Wills and Trusts
By Saghir Aslam
Rawalpindi, Pakistan

 

(The following information is provided solely to educate the Muslim community about investing and financial planning. It is hoped that the Ummah will benefit from this effort through greater financial empowerment, enabling the community to live in security and dignity and fulfill their religious and moral obligations towards charitable activities)

Many of you have heard me emphasizing the need for each and everyone to have a will. I have discussed this in depth in many seminars and in formal and informal gatherings as well. It is our Islamic duty to create a will to secure our future. It is more important to have a will in this great land of opportunity as here we do not have the Islamic Law of Inheritance.

Before I continue further, let me reiterate what has been said many times over, I am not an attorney, nor an expert on estate planning. I am simply sharing the information I have learned with you so you can find further professional help regarding this matter.

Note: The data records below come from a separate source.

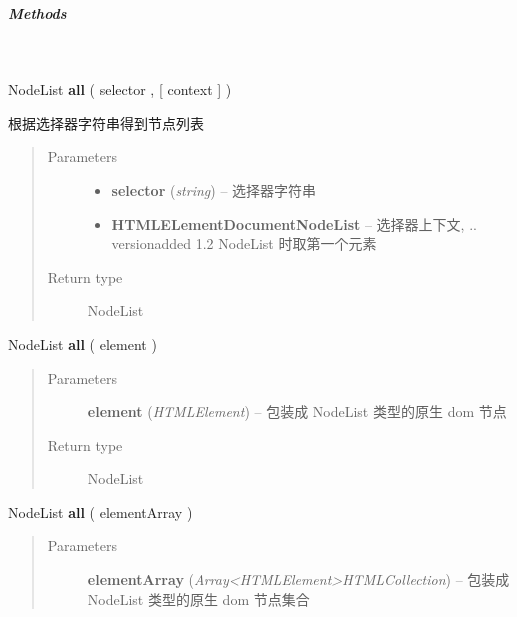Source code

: \documentclass[letterpaper,10pt,english]{sphinxmanual}
\begin{document}
\subparagraph{Methods}
\label{api/core/node/all:methods}

\begin{fulllineitems}
\label{api/core/node/all:Node.all}~
\begin{DUlineblock}{0em}
\item[] NodeList \textbf{all} ( selector , {[} context {]} )
\item[] 根据选择器字符串得到节点列表
\end{DUlineblock}
\begin{quote}\begin{description}
\item[{Parameters}] \leavevmode\begin{itemize}
\item {}
\textbf{selector} (\emph{string}) -- 选择器字符串

\item {}
\textbf{HTMLELement\textbar{}Document\textbar{}NodeList} -- 选择器上下文, .. versionadded 1.2 NodeList 时取第一个元素

\end{itemize}

\item[{Return type}] \leavevmode
NodeList

\end{description}\end{quote}

\begin{DUlineblock}{0em}
\item[] NodeList \textbf{all}  ( element )
\end{DUlineblock}
\begin{quote}\begin{description}
\item[{Parameters}] \leavevmode
\textbf{element} (\emph{HTMLElement}) -- 包装成 NodeList 类型的原生 dom 节点

\item[{Return type}] \leavevmode
NodeList

\end{description}\end{quote}

\begin{DUlineblock}{0em}
\item[] NodeList \textbf{all}  ( elementArray )
\end{DUlineblock}
\begin{quote}\begin{description}
\item[{Parameters}] \leavevmode
\textbf{elementArray} (\emph{Array\textless{}HTMLElement\textgreater{}\textbar{}HTMLCollection}) -- 包装成 NodeList 类型的原生 dom 节点集合


\end{description}
\end{quote}
\end{fulllineitems}
\end{document}
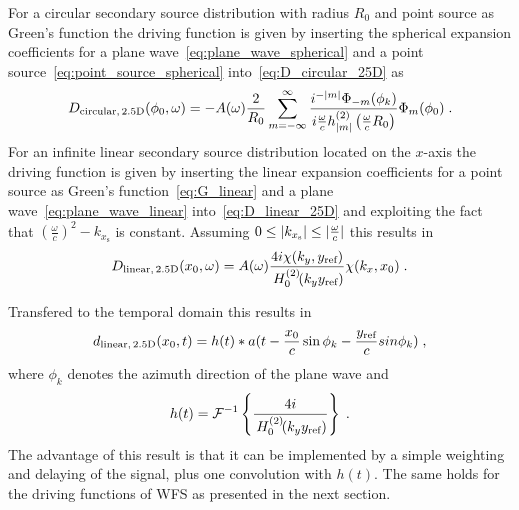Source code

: For a circular secondary source distribution with radius $R_0$ and point source
as Green's function the \twohalfD driving function is given by inserting the
spherical expansion coefficients for a plane wave~\eqref{eq:plane_wave_spherical}
and a point source~\eqref{eq:point_source_spherical} into~\eqref{eq:D_circular_25D} as
%
\begin{equation}
    D_{\text{circular},\,\twohalfD}(\phi_0,\omega) = -A(\omega) \frac{2}{R_0}
    \sum_{m=-\infty}^\infty \frac{i^{-|m|} \Phi_{-m}(\phi_k)} {i\omegac
    h_{|m|}^{(2)}\left(\omegac R_0\right)} \Phi_m(\phi_0) \qp
    \label{eq:D_nfchoa_pw_25D}
\end{equation}
%
For an infinite linear secondary source distribution located on the $x$-axis the
\twohalfD driving function is given by inserting the linear expansion coefficients
for a point source as Green's function~\eqref{eq:G_linear} and
a plane wave~\eqref{eq:plane_wave_linear} into~\eqref{eq:D_linear_25D} and
exploiting the fact that $(\frac{\omega}{c})^2 - k_{x_\text{s}}$ is constant. Assuming
$0 \le |k_{x_\text{s}}| \le |\frac{\omega}{c}|$ this results
in
%
\begin{equation}
    D_{\text{linear},\,\twohalfD}(x_0,\omega) = A(\omega) \frac{4i
    \chi(k_y,y_\text{ref})}
    {\H{0}{2}(k_y y_\text{ref})} \chi(k_x,x_0) \qp
    \label{eq:D_sdm_pw_25D}
\end{equation}
%

Transfered to the temporal domain this results
in
%
\begin{equation}
    d_{\text{linear},\,\twohalfD}(x_0,t) = h(t) *
    a(t-\frac{x_0}{c}\sin\phi_k-\frac{y_\text{ref}}{c}sin\phi_k)
    \qc
    \label{eq:d_sdm_pw_25D}
\end{equation}
%
where $\phi_k$ denotes the azimuth direction of the plane wave and
\begin{equation}
h(t) =
 \mathcal{F}^{-1}\left\{\frac{4i}{\,H_{0}^{(2)}\!(k_y y_\text{ref})}\right\} \;.
\end{equation}
The advantage of this
result is that it can be implemented by a simple weighting and delaying of
the signal, plus one convolution with $h(t)$. The same holds for the driving
functions of \ac{WFS} as presented in the next section.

Do you own a valuable house? Are you likely to leave an estate large enough to be subject to federal estate tax?

If so, placing your house in a qualified personal residence trust (QPRT) can cut the eventual tax bite.

Here’s how it works: You create an irrevocable trust for a specified number of years, placing your house in the trust while retaining the right to live there.

Because your gift to the trust is a gift of what the Internal Revenue Service calls a “future interest,” it does not qualify for the annual gift tax exclusion of $10,000 per person.

But it does qualify for a discount, based on your age and the length of the trust. That discount is key to cutting estate taxes.

Let’s say you own a house valued at $400,000. Giving it outright to your children would mean using up a substantial portion of the $675,000 total you currently can give away without any of it being eaten by gift or estate taxes.

Give the house to a QPRT instead, reserving the right to use it for a term of 10 years. The taxable value of the gift could be as little as $120,000.

Transfers of jointly held property are complicated. I suggest changing the form of ownership from joint ownership to tenants in common. Under this arrangement, the husband and wife each own half the house and can place the halves in two separate trusts.

The value is reduced first simply by dividing the ownership. For the sake of a rough illustration, suppose that reduction is 15% of its value. Half a house is worth less than a fractional interest in the whole.

After marking down the value of both halves by 15%, each trust holds $170,000. Then the discounted value of each trust is calculated, based on current federal interest rates.

In this example, a 10-year trust where both spouses are age 65 results in a combined taxable gift for the couple of about $120,000. As a result, you took a $400,000 house out of your estate for a song. (Continued...)

(Saghir A. Aslam only explains strategies and formulas that he has been using. He is merely providing information, and NO ADVICE is given. Mr Aslam does not endorse or recommend any broker, brokerage firm, or any investment at all, nor does he suggest that anyone will earn a profit when or if they purchase stocks, bonds or any other investments. All stocks or investment vehicles mentioned are for illustrative purposes only. Mr Aslam is not an attorney, accountant, real estate broker, stockbroker, investment advisor, or certified financial planner. Mr Aslam does not have anything for sale.)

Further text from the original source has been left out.